◆ TASK DESCRIPTION
Wherever the string "potrafi" turns up in the data, copy the whole line.

◆ Items from a dataset
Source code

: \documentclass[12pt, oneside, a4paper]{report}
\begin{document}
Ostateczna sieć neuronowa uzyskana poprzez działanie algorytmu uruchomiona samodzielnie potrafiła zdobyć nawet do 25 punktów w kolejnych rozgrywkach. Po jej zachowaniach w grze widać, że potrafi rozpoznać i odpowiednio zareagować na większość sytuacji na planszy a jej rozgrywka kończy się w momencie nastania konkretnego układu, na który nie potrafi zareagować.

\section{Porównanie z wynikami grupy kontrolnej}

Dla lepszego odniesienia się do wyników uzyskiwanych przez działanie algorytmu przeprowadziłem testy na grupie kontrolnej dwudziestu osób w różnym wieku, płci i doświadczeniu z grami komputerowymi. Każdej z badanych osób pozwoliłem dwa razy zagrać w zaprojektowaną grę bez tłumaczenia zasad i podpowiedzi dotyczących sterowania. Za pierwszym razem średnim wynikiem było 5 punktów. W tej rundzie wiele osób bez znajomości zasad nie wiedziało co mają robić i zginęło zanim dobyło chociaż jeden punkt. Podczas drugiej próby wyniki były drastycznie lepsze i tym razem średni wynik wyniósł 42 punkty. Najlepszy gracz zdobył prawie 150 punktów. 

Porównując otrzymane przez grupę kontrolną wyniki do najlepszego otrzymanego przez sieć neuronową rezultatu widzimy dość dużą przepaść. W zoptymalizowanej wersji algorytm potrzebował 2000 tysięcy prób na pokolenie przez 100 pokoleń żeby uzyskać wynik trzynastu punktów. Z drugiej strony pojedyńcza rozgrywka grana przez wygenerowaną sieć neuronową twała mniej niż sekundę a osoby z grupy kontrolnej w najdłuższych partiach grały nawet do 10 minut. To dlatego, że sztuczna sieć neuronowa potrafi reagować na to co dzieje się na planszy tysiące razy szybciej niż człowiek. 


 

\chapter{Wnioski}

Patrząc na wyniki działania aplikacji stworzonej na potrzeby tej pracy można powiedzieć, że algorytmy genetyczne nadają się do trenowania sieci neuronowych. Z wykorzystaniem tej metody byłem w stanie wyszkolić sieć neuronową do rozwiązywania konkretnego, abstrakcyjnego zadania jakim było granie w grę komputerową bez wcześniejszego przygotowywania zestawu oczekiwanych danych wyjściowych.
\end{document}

◆ WRITTEN ANSWER
Ostateczna sieć neuronowa uzyskana poprzez działanie algorytmu uruchomiona samodzielnie potrafiła zdobyć nawet do 25 punktów w kolejnych rozgrywkach. Po jej zachowaniach w grze widać, że potrafi rozpoznać i odpowiednio zareagować na większość sytuacji na planszy a jej rozgrywka kończy się w momencie nastania konkretnego układu, na który nie potrafi zareagować.
Porównując otrzymane przez grupę kontrolną wyniki do najlepszego otrzymanego przez sieć neuronową rezultatu widzimy dość dużą przepaść. W zoptymalizowanej wersji algorytm potrzebował 2000 tysięcy prób na pokolenie przez 100 pokoleń żeby uzyskać wynik trzynastu punktów. Z drugiej strony pojedyńcza rozgrywka grana przez wygenerowaną sieć neuronową twała mniej niż sekundę a osoby z grupy kontrolnej w najdłuższych partiach grały nawet do 10 minut. To dlatego, że sztuczna sieć neuronowa potrafi reagować na to co dzieje się na planszy tysiące razy szybciej niż człowiek. 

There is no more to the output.